A pastor in Sudan has revealed government’s plan to turn the nation into a one-religion state under Islam.

He has told a faith-based mission news service dedicated to keeping Christians informed on evangelical mission activity around the world that several churches have been demolished, pastors arrested, and evangelists warned against preaching the Gospel to Muslims.

James* (name changed for security purposes) has nevertheless urged that the picture for Christians in Sudan may seem dire because the challenges and dangers are very real but, the biggest thing he wants the global Body of Christ to know is that Sudanese Christian brothers and sisters have not despaired.

“I want to say, as a ministry in Sudan, we want people to know that in spite of the situations that we are going through, that Christianity and the Church in Sudan I think is still strong. What has happened has astonished us,” James said in a Mission Network News (MNN) article on Friday.

“But the simple Christians or simple Church or simple people who believe that God is involved in this situation, they encourage us and give us the hope that Christianity will not finish in Sudan,” he continued.

“We continue and I want people to know that Christianity in Sudan is still alive,” he said.

This development follows a report by World Watch Monitor which said on 12 June that Sudanese President Omar al-Bashir vowed to adopt a strict interpretation of Sharia (Islamic law) and in 2015 increased penalties for apostasy and blasphemy.

Although the 2005 Interim National Constitution (INC) provides for freedom of religion throughout the entire country of Sudan, the INC enshrines Shari’a as a source of legislation which favors Islam.

A popular lawyer in this country, Muhanad Nur, told the Sudanese news service Nuba Reports: “It seems as if every week I am hearing about another case of Christians being persecuted here.”

MNN notes that pastors have been killed, suffered imprisonment, or forced to flee the country over the years, causing a depleting pool of clergy.

The challenge to be bold for Christ is a dangerous one, the organisation says.

Christianity is “not welcome” in Sudan,“Those who face the persecution are the pastors who are active — those who have relationships with missionaries or organizations, they’re able to go out and travel here and there and have activities inside as preaching — they’re the ones who face the persecution,” James explained to the Watch dog.

“Some foreigners were deported from Khartoum. And pastors from South Sudan, they went [back]. Those who remain in Sudan are few. The pastors who shared the Bible and teach the Bible, they are few,” James said.

On Open Doors’ World Watch List, Sudan has consistently ranked in the top 20 countries with the hardest persecution against Christians since 1993. This year, Sudan is listed as the fifth worst country for treatment of believers.

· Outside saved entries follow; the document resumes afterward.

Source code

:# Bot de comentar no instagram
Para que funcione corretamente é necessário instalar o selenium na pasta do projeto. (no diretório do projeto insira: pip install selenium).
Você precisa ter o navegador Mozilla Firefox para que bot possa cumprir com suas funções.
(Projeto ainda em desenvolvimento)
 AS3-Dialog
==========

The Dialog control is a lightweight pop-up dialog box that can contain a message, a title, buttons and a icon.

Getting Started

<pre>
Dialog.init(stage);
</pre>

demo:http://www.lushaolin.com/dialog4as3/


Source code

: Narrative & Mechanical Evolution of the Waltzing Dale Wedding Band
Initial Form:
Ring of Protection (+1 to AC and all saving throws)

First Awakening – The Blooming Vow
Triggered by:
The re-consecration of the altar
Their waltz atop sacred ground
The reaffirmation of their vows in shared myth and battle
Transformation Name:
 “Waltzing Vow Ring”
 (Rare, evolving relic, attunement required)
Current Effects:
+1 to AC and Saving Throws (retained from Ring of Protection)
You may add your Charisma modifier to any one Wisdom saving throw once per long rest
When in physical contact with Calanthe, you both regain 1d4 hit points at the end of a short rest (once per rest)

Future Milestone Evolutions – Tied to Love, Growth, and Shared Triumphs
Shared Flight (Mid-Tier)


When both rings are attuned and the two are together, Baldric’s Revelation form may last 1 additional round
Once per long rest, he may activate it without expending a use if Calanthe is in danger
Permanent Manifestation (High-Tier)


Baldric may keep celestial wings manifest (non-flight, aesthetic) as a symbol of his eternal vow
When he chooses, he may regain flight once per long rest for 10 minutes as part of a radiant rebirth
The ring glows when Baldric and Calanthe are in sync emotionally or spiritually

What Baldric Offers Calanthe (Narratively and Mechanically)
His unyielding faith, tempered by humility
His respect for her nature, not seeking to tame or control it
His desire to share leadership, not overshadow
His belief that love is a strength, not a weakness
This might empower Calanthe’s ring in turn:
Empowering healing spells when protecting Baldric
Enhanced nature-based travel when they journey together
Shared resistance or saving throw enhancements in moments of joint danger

James’s request for Sudan is singular and powerful: “We need to pray for the believers, Christians in Sudan, and for the situation of political issues in the government.”

Sudan’s Minister for Religious Guidance and Endowments announced earlier that there is no possibility of demolished churches in Sudan being replaced, “the government would no longer issue permits for the building of new churches, stating that existing churches were sufficient for the Christian population living in Sudan following the secession of South Sudan in 2011,”

According to the Christian Post, USA preacher, The Rev. Franklin Graham and the Ethics and Religious Liberty Commission of the Southern Baptist Convention, of which Russell Moore is president, were among several notable groups who in June signed a letter to U.S. Secretary of State Rex Tillerson speaking out against the treatment of believers in Sudan.